### [Action item]
Could you set down the lines from the first line of the entries below through the line with "##What is the perpendicular", exactly and with no pictures?

### [Dataset records]
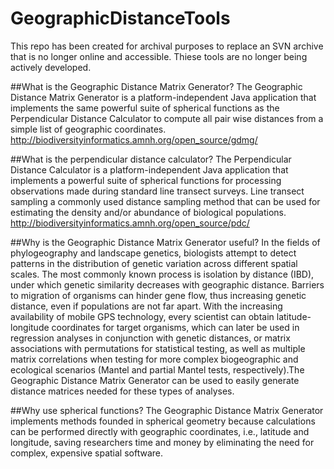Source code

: GeographicDistanceTools
================
This repo has been created for archival purposes to replace an SVN archive that is no longer online and accessible. Thiese tools are no longer being actively developed.

##What is the Geographic Distance Matrix Generator?
The Geographic Distance Matrix Generator is a platform-independent Java application that implements the same powerful suite of spherical functions as the Perpendicular Distance Calculator to compute all pair wise distances from a simple list of geographic coordinates. http://biodiversityinformatics.amnh.org/open_source/gdmg/

##What is the perpendicular distance calculator?
The Perpendicular Distance Calculator is a platform-independent Java application that implements a powerful suite of spherical functions for processing observations made during standard line transect surveys. Line transect sampling a commonly used distance sampling method that can be used for estimating the density and/or abundance of biological populations. http://biodiversityinformatics.amnh.org/open_source/pdc/

##Why is the Geographic Distance Matrix Generator useful?
In the fields of phylogeography and landscape genetics, biologists attempt to detect patterns in the distribution of genetic variation across different spatial scales. The most commonly known process is isolation by distance (IBD), under which genetic similarity decreases with geographic distance. Barriers to migration of organisms can hinder gene flow, thus increasing genetic distance, even if populations are not far apart. With the increasing availability of mobile GPS technology, every scientist can obtain latitude-longitude coordinates for target organisms, which can later be used in regression analyses in conjunction with genetic distances, or matrix associations with permutations for statistical testing, as well as multiple matrix correlations when testing for more complex biogeographic and ecological scenarios (Mantel and partial Mantel tests, respectively).The Geographic Distance Matrix Generator can be used to easily generate distance matrices needed for these types of analyses.

##Why use spherical functions?
The Geographic Distance Matrix Generator implements methods founded in spherical geometry because calculations can be performed directly with geographic coordinates, i.e., latitude and longitude, saving researchers time and money by eliminating the need for complex, expensive spatial software.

### [Solution for this task]
Source code

: GeographicDistanceTools
================
This repo has been created for archival purposes to replace an SVN archive that is no longer online and accessible. Thiese tools are no longer being actively developed.

##What is the Geographic Distance Matrix Generator?
The Geographic Distance Matrix Generator is a platform-independent Java application that implements the same powerful suite of spherical functions as the Perpendicular Distance Calculator to compute all pair wise distances from a simple list of geographic coordinates. http://biodiversityinformatics.amnh.org/open_source/gdmg/

##What is the perpendicular distance calculator?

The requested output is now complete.